Information provided:

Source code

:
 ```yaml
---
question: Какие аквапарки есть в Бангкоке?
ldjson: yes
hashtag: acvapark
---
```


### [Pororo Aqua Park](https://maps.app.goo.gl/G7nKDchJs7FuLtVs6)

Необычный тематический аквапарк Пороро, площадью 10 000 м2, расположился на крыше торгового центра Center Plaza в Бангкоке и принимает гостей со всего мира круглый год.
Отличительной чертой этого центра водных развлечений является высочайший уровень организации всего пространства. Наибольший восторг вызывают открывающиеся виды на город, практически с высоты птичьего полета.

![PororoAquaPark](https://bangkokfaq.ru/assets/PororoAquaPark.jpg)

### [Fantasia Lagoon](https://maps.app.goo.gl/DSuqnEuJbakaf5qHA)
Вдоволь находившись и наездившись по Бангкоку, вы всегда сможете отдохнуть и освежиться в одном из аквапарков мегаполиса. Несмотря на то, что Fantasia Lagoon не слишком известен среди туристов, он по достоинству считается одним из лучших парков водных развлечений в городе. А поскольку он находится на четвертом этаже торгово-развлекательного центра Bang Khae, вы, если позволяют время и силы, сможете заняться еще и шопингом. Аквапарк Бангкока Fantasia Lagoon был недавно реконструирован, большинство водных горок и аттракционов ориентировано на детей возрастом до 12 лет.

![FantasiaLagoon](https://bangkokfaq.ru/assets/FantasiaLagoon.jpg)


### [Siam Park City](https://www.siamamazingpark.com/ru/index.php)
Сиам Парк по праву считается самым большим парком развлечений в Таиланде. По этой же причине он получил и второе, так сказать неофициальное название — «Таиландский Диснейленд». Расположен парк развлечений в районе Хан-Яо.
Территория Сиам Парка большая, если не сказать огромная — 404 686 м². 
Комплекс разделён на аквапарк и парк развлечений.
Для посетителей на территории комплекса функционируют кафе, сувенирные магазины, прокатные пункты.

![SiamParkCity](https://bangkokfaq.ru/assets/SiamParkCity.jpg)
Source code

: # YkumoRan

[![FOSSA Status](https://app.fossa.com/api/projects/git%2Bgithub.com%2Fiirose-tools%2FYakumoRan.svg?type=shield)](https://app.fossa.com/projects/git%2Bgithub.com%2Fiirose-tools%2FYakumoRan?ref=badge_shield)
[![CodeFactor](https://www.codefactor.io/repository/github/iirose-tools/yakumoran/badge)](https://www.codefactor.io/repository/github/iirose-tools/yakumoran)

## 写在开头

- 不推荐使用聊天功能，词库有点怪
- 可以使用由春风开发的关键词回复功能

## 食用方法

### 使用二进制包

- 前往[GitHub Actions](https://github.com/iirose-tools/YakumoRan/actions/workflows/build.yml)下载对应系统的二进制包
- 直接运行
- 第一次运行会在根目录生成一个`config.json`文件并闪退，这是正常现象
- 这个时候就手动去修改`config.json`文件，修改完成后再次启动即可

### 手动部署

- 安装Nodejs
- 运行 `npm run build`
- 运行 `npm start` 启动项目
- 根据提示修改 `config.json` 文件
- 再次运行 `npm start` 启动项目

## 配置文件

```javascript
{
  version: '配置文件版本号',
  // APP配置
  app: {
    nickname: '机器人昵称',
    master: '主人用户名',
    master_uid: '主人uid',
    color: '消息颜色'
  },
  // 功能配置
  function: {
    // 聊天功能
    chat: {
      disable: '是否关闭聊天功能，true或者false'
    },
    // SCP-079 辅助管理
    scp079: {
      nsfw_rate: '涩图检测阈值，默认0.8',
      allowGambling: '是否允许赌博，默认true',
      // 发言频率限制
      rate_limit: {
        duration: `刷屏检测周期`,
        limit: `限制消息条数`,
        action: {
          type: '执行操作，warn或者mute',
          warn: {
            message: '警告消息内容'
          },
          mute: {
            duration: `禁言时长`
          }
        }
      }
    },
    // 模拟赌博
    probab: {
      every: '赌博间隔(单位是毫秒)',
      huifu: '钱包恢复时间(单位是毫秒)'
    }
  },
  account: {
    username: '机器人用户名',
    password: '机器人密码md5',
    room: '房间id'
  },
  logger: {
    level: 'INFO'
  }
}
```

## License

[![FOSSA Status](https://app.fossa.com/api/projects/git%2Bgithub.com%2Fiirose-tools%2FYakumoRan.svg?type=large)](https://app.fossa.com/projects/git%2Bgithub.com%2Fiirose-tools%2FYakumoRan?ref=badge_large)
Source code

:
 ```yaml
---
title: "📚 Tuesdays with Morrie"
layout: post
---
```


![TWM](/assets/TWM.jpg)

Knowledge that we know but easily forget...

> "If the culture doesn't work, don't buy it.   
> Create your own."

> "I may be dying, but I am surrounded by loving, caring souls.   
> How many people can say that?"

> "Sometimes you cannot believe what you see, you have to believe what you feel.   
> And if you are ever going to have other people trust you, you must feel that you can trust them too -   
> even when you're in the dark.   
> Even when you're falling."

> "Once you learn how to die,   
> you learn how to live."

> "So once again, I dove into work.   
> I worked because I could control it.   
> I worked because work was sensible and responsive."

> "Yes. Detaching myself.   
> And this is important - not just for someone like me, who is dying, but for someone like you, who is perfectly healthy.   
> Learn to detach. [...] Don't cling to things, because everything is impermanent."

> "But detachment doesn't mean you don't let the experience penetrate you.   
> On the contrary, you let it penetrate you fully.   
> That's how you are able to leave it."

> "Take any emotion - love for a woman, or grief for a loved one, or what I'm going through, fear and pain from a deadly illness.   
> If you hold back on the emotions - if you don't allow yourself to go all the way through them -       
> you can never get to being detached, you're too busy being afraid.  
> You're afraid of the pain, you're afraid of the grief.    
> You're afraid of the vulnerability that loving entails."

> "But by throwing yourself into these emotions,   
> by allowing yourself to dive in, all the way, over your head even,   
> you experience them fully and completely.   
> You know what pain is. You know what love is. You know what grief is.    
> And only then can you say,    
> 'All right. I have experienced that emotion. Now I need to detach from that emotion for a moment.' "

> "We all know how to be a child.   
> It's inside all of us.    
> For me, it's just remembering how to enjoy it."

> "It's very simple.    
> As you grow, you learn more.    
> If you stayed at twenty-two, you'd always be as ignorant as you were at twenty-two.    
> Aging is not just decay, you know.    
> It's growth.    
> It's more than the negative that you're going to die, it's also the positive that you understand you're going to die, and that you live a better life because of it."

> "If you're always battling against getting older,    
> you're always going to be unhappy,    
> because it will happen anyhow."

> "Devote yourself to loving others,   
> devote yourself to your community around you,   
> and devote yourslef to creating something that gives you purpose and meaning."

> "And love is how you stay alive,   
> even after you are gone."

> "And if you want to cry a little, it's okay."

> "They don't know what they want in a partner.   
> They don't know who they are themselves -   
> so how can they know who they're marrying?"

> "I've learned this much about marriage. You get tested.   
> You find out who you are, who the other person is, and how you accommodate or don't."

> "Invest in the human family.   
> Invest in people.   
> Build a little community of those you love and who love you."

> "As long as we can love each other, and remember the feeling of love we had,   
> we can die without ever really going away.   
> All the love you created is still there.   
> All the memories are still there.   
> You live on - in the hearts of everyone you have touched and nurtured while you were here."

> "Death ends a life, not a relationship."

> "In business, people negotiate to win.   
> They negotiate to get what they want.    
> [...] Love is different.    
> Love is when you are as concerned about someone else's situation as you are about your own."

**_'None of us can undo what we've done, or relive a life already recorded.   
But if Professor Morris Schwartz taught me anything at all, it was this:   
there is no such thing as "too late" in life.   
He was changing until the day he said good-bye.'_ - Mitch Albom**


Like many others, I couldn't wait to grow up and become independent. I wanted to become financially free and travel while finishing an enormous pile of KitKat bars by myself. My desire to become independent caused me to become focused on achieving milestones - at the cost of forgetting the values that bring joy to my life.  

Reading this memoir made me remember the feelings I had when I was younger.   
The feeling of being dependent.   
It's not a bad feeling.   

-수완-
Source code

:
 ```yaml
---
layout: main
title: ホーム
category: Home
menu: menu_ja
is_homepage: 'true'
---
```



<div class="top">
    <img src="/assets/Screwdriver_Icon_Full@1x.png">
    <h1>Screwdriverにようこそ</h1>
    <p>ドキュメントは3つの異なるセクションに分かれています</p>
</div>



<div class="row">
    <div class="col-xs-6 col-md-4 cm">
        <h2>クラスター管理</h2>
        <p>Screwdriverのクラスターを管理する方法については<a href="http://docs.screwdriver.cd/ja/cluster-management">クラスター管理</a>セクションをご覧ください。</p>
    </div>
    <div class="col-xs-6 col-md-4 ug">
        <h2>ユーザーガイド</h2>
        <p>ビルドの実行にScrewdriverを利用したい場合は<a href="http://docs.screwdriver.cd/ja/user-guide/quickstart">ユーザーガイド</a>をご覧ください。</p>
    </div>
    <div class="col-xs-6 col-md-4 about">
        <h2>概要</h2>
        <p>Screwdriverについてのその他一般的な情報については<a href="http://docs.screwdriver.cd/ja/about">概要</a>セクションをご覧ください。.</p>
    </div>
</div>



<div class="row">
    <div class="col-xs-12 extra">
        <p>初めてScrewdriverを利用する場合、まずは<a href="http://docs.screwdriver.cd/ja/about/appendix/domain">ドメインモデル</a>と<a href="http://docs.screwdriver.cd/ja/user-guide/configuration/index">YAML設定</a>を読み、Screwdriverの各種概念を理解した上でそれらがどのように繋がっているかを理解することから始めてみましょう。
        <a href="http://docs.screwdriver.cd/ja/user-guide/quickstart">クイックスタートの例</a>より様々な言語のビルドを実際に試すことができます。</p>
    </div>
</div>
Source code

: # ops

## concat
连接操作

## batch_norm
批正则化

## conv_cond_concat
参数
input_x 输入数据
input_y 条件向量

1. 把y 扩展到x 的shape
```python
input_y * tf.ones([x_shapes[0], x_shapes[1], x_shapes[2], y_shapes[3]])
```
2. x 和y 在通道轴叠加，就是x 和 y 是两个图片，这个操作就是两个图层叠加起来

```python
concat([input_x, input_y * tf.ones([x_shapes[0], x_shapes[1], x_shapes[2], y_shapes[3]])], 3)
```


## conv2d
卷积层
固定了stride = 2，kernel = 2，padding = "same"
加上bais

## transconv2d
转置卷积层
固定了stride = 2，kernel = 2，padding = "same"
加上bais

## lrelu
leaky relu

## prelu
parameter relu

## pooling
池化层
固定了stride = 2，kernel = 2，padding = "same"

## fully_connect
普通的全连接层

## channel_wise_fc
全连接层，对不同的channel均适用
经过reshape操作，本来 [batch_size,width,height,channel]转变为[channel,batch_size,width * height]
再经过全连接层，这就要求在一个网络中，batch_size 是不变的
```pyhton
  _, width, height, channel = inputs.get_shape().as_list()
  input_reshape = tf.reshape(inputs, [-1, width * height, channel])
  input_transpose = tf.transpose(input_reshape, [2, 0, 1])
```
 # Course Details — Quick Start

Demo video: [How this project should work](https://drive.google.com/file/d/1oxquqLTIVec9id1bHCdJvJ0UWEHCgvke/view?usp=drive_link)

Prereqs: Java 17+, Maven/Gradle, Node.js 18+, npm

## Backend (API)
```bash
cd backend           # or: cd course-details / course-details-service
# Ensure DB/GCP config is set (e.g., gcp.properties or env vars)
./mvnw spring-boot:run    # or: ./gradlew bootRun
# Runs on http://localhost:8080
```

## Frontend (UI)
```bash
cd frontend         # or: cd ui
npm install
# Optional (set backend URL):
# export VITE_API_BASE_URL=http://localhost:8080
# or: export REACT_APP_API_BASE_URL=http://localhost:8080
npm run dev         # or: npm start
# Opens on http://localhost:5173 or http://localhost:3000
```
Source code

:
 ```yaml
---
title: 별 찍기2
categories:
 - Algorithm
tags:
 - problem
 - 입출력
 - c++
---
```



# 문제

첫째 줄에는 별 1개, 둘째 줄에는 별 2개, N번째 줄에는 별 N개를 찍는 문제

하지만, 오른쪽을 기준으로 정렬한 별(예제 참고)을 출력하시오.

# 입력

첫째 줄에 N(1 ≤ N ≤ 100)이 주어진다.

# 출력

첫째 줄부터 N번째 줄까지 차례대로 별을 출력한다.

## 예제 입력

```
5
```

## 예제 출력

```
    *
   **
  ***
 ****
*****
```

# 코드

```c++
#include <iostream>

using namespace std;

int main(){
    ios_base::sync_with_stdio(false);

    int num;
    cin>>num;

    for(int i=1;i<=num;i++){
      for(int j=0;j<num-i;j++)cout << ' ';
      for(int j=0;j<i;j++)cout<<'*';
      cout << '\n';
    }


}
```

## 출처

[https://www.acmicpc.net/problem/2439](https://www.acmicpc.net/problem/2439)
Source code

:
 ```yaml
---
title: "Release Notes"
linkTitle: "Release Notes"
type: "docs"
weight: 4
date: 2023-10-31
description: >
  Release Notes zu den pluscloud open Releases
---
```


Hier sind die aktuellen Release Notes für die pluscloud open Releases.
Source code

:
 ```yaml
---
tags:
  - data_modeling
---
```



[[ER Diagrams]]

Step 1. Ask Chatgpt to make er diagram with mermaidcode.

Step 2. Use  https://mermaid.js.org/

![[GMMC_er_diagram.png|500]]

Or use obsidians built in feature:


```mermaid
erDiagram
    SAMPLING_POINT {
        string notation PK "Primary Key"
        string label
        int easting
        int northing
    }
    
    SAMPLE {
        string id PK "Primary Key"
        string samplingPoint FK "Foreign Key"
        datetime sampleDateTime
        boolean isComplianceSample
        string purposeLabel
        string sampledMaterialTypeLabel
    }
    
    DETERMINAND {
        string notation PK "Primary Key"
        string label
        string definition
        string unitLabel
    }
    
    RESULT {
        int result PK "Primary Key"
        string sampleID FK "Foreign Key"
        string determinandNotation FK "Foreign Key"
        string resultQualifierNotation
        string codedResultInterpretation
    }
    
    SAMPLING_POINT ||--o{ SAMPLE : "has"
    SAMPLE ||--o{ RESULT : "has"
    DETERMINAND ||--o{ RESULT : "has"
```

Exercise objective: Find every line with "doesn" in the listing and state how many there are, nothing else.

Output for this task: 2